Factors affecting strategic marketing decisions in agriculture : a study of fruit farmers in Thailand : a thesis presented in partial fulfilment of the requirements for the degree of Doctor of Philosophy in Agribusiness at Massey University, Palmerston North, New Zealand
The transformation of agri-food marketing systems worldwide has implications for small-scale fruit farmers in Thailand. Effective strategic marketing decisions (SMDs) of farmers are essential elements in response to market transformation. Based on the theory of strategic decision making, SMDs are made in regards to the availability of internal resources, the dynamics of the external environment and the goals that need to be accomplished. Previous literature mostly explains the SMDs of individual farmers in developed countries. Research work in developing countries generally concentrates on SMDs, in order to link small-scale farmers to markets. Characterised by small-scale operations farmers in Thailand were not considered as being leading actors in agri-food value chains. As a result, available research on SMDs, which reflect farmers' strategic capability, was scarce within a Thailand context.
This study employed a quantitative survey-based approach to determine key factors that affect the SMDs of fruit farmers in Chanthaburi province of Thailand. Qualitative data was also collected in a pilot study, in order to develop the conceptual model and the foundation of the questionnaire. The survey data was collected from 216 fruit farmers, through the use of face-to-face interviews with structured questionnaires. Descriptive statistics and chi-square tests were employed to describe and compare the fruit farmers who used traditional marketing channels (TM users) with those who used high-value marketing channels (HM users). Furthermore, factor analysis was employed to identify factors included in the conceptual model, and logistic regression was employed to test the hypotheses.
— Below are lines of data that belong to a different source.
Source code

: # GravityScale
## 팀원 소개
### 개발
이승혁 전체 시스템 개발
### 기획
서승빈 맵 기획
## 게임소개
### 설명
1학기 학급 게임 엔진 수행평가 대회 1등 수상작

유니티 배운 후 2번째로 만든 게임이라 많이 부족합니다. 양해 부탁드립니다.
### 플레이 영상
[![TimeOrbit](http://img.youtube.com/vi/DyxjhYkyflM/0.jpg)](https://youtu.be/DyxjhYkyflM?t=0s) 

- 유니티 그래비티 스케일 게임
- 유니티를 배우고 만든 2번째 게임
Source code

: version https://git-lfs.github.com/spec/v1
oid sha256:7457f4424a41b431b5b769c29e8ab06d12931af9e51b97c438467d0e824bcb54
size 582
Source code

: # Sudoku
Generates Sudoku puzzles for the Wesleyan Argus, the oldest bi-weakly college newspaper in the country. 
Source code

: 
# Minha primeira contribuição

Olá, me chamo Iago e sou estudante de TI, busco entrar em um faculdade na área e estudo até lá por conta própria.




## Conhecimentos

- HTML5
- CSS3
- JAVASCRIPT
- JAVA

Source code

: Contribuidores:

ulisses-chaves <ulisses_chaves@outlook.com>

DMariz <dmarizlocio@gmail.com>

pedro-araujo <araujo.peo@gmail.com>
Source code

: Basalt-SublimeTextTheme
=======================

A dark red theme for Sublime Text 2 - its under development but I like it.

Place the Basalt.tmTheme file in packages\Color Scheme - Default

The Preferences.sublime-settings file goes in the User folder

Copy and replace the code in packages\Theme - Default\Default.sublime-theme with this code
This study found that SMDs towards high-value market participation were positively related to business size, experience in fruit farming, perceived importance of market requirements, and farmers' goals in regards to effectiveness. The results suggest that small business sized farms need to improve their productivity and increase their business capacity, via collective actions that would allow them to benefit from collective learning with experienced farmers, which could lead to updated market information. It was also noted that some farmers aimed to achieve their production goals by focusing on efficiency, while others desired a simple lifestyle by focusing their lives on self-sufficiency. This implied that different types of farmers needed to be encouraged in different ways, in order to develop their strategic capabilities as important stakeholders in the fruit industry of Thailand.